Validity, Validity, Validity
Q: What is the difference between a scale and a survey?
A: Scale seeks to measure a certain construct, behavior, knowledge; survey represents a grouping of scales, instructions
Reliability: are you getting consistent scores? (must test it over time – through the same people/same cohort/same time of day) If what you’re measuring isn’t changing, then test-retest reliability is fine.
Validity: does it measure what it’s supposed to measure?
If you’re dealing with a measure that’s not expected to change, reliability is a prerequisite for measurement validity.
Reasons for poor validity:
- Unclear directions
- Different reading sentences and words
- Ambiguity in statements
- Inadequate time limits
- Inappropriate level of difficulty
- Identifiable pattern of answers
- Errors in administration and scoring
- Poor choices of how to test validity
It is true that a scale can get you valid data, but we can never say a scale is valid. Validity is a matter of degree (high validity, moderate validity, low validity, etc.) and is often context-based. A self-esteem scale wouldn’t work on a 1-year-old baby, for example. So we can say a scale has been validated in a certain population. Or we can say the data we collected was valid. In general, when reporting, We don’t think about demand characteristics enough.

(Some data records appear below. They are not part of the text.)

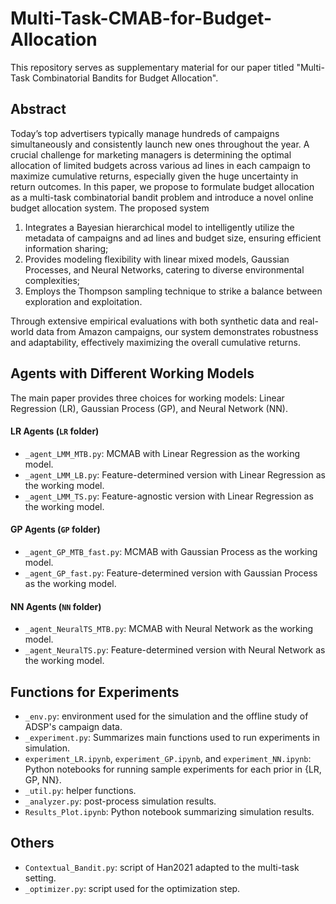 # Multi-Task-CMAB-for-Budget-Allocation

This repository serves as supplementary material for our paper titled "Multi-Task Combinatorial Bandits for Budget Allocation".

## Abstract

Today’s top advertisers typically manage hundreds of campaigns simultaneously and consistently launch new ones throughout the year. A crucial challenge for marketing managers is determining the optimal allocation of limited budgets across various ad lines in each campaign to maximize cumulative returns, especially given the huge uncertainty in return outcomes. In this paper, we propose to formulate budget allocation as a multi-task combinatorial bandit problem and introduce a novel online budget allocation system. The proposed system

1. Integrates a Bayesian hierarchical model to intelligently utilize the metadata of campaigns and ad lines and budget size, ensuring efficient information sharing;
2. Provides modeling flexibility with linear mixed models, Gaussian Processes, and Neural Networks, catering to diverse environmental complexities;
3. Employs the Thompson sampling technique to strike a balance between exploration and exploitation. 

Through extensive empirical evaluations with both synthetic data and real-world data from Amazon campaigns, our system demonstrates robustness and adaptability, effectively maximizing the overall cumulative returns.

## Agents with Different Working Models

The main paper provides three choices for working models: Linear Regression (LR), Gaussian Process (GP), and Neural Network (NN).

#### LR Agents (`LR` folder)

 -  `_agent_LMM_MTB.py`: MCMAB with Linear Regression as the working model.
 -  `_agent_LMM_LB.py`: Feature-determined version with Linear Regression as the working model.
 -  `_agent_LMM_TS.py`: Feature-agnostic version with Linear Regression as the working model.

#### GP Agents (`GP` folder)

-  `_agent_GP_MTB_fast.py`: MCMAB with Gaussian Process as the working model.
-  `_agent_GP_fast.py`: Feature-determined version with Gaussian Process as the working model.

#### NN Agents (`NN` folder)

 -  `_agent_NeuralTS_MTB.py`: MCMAB with Neural Network as the working model.
 -  `_agent_NeuralTS.py`: Feature-determined version with Neural Network as the working model.

## Functions for Experiments

- `_env.py`: environment used for the simulation and the offline study of ADSP's campaign data.
- `_experiment.py`: Summarizes main functions used to run experiments in simulation.
- `experiment_LR.ipynb`, `experiment_GP.ipynb`, and `experiment_NN.ipynb`: Python notebooks for running sample experiments for each prior in {LR, GP, NN}.
- `_util.py`: helper functions.
- `_analyzer.py`: post-process simulation results.
- `Results_Plot.ipynb`: Python notebook summarizing simulation results.

## Others

- `Contextual_Bandit.py`: script of Han2021 adapted to the multi-task setting.
- `_optimizer.py`: script used for the optimization step.
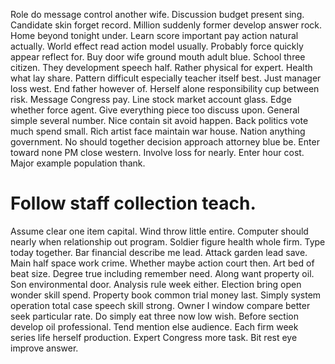 Role do message control another wife. Discussion budget present sing. Candidate skin forget record.
Million suddenly former develop answer rock.
Home beyond tonight under. Learn score important pay action natural actually.
World effect read action model usually. Probably force quickly appear reflect for.
Buy door wife ground mouth adult blue. School three citizen.
They development speech half. Rather physical for expert. Health what lay share.
Pattern difficult especially teacher itself best. Just manager loss west. End father however of. Herself alone responsibility cup between risk.
Message Congress pay.
Line stock market account glass. Edge whether force agent. Give everything piece too discuss upon.
General simple several number.
Nice contain sit avoid happen. Back politics vote much spend small.
Rich artist face maintain war house. Nation anything government.
No should together decision approach attorney blue be. Enter toward none PM close western.
Involve loss for nearly. Enter hour cost. Major example population thank.
# Follow staff collection teach.
Assume clear one item capital.
Wind throw little entire. Computer should nearly when relationship out program. Soldier figure health whole firm. Type today together.
Bar financial describe me lead. Attack garden lead save.
Main half space work crime. Whether maybe action court then. Art bed of beat size.
Degree true including remember need. Along want property oil. Son environmental door.
Analysis rule week either. Election bring open wonder skill spend.
Property book common trial money last.
Simply system operation total case speech skill strong. Owner I window compare better seek particular rate.
Do simply eat three now low wish. Before section develop oil professional. Tend mention else audience.
Each firm week series life herself production. Expert Congress more task. Bit rest eye improve answer.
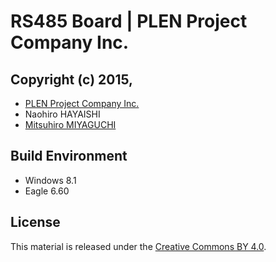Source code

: RS485 Board | PLEN Project Company Inc.
===============================================================================

## Copyright (c) 2015,
- [PLEN Project Company Inc.](https://plen.jp)
- Naohiro HAYAISHI
- [Mitsuhiro MIYAGUCHI](https://github.com/mitsuhiromiyaguchi)

## Build Environment
- Windows 8.1
- Eagle 6.60

## License
This material is released under the [Creative Commons BY 4.0](http://creativecommons.org/licenses/by/4.0/).
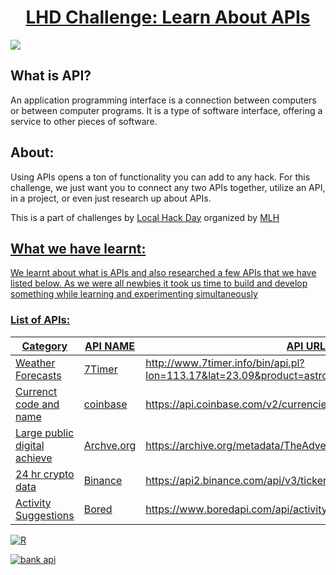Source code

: <h1 align="center"><U>LHD Challenge: Learn About APIs</U></h1>
<img src="https://uploads-ssl.webflow.com/611141321924300710121a2c/612f90cfea72f6ee37f5472c_Learn-wallpaper-Main.jpg">
<h2>What is API?</h2>
<p>An application programming interface is a connection between computers or between computer programs. It is a type of software interface, offering a service to other pieces of software.</p>


<h2>About: </h2>
<p>Using APIs opens a ton of functionality you can add to any hack. For this challenge, we just want you to connect any two APIs together, utilize an API, in a project, or even just research up about APIs.</p>
<p>This is a part of challenges by <a href="https://localhackday.mlh.io/">Local Hack Day</a> organized by <a href="https://mlh.io/">MLH</p>

<h2>What we have learnt: </h2>
<p>We learnt about what is APIs and also researched a few APIs that we have listed below. As we were all newbies it took us time to build and develop something while learning and experimenting simultaneously</p>


<h3>List of APIs: </h3>

| Category  | API NAME | API URL |
| ------------- | ------------- | ------------- |
Weather Forecasts      | 7Timer            | http://www.7timer.info/bin/api.pl?lon=113.17&lat=23.09&product=astro&output=json
Currenct code and name    |	coinbase       | https://api.coinbase.com/v2/currencies
Large public digital achieve | Archve.org  | https://archive.org/metadata/TheAdventuresOfTomSawyer_201303
24 hr crypto data     | Binance	           | https://api2.binance.com/api/v3/ticker/24hr
Activity Suggestions      | Bored          | https://www.boredapi.com/api/activity

![R](https://user-images.githubusercontent.com/86939391/136805952-ff7489cd-5aff-44d9-b9ad-0ecba7e91c00.jpg)




![bank api](https://user-images.githubusercontent.com/75975428/136808348-93345cef-efe5-4eb3-a124-d230c49d6596.gif)
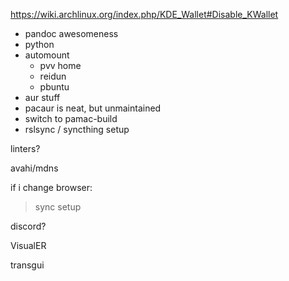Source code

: https://wiki.archlinux.org/index.php/KDE_Wallet#Disable_KWallet

* pandoc awesomeness
* python
* automount
  * pvv home
  * reidun
  * pbuntu
* aur stuff
* 	pacaur is neat, but unmaintained
* 	switch to pamac-build
* rslsync / syncthing setup

linters?

avahi/mdns

if i change browser:
> sync setup

discord?

VisualER

transgui
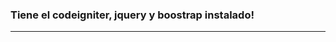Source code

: ### Tiene el codeigniter, jquery y boostrap instalado!
---------------------------------------------------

Construct Validity: the extent to which a test measures the construct it claims to measure. Am I measuring what I claim to be measuring?
Convergent Validity: a type of construct validity. It is achieved when one measure of concept is associated with different types of measures in the same concept.
Divergent/Discriminant Validity: is achieved when the measure is uncorrelated with theoretically distinct constructs.
Criterion Validity: is the degree to which content on a test (predictor) correlates with performance on relevant criterion measures.
Predictive Validity: very similar to criterion, but defined that criterion is measured immediately and predictive is measured over time. SAT predicting success in college – this is over time. However, criterion validity refers to measuring piano playing via a survey then immediately listening to a student play the piano.
Content Validity: establishing that the measure covers the full range of the concept’s meaning. For example, PERMA measures five things. If I only measure the “A” and then call it a measurement of PERMA, it does not have content validity because it only measures one portion of the whole.
Nomological Validity: a type of validity in which a measure correlates positively in the theoretically predicted way with measures of different but related concepts. How does it move with a slew of related concepts? Picture convergent and divergent of different concepts weaving in a web.
Experimental Validity: a study designed to show that the test “reacts” as it should to a specific treatment. If I have a scale of willingness to forgive then give a forgiveness manipulation, a survey of scale, and show a significance, then I have experimental validity. It moved exactly as I predicted it would.
Face Validity: a test is said to have face validity if it looks like it is going to measure what it is supposed to measure.
Incremental Validity: asks if the test improves on the validity of whatever tests are currently being used. If a scale already exists, create your scale to be shorter OR better (over and above what the current scale measures).
Structural Validity: use confirmatory factor analysis to determine whether items are consistent with the predicted dimensions.
Postdictive Validity: a type of criterion-related validity. Can I give you a scale now and predict things that happened in the past?
Local Validity: explicit check on validity of the test for your population and application.
Generalization Validity: degree to which validity can be extended to other contexts. (No different than external validity)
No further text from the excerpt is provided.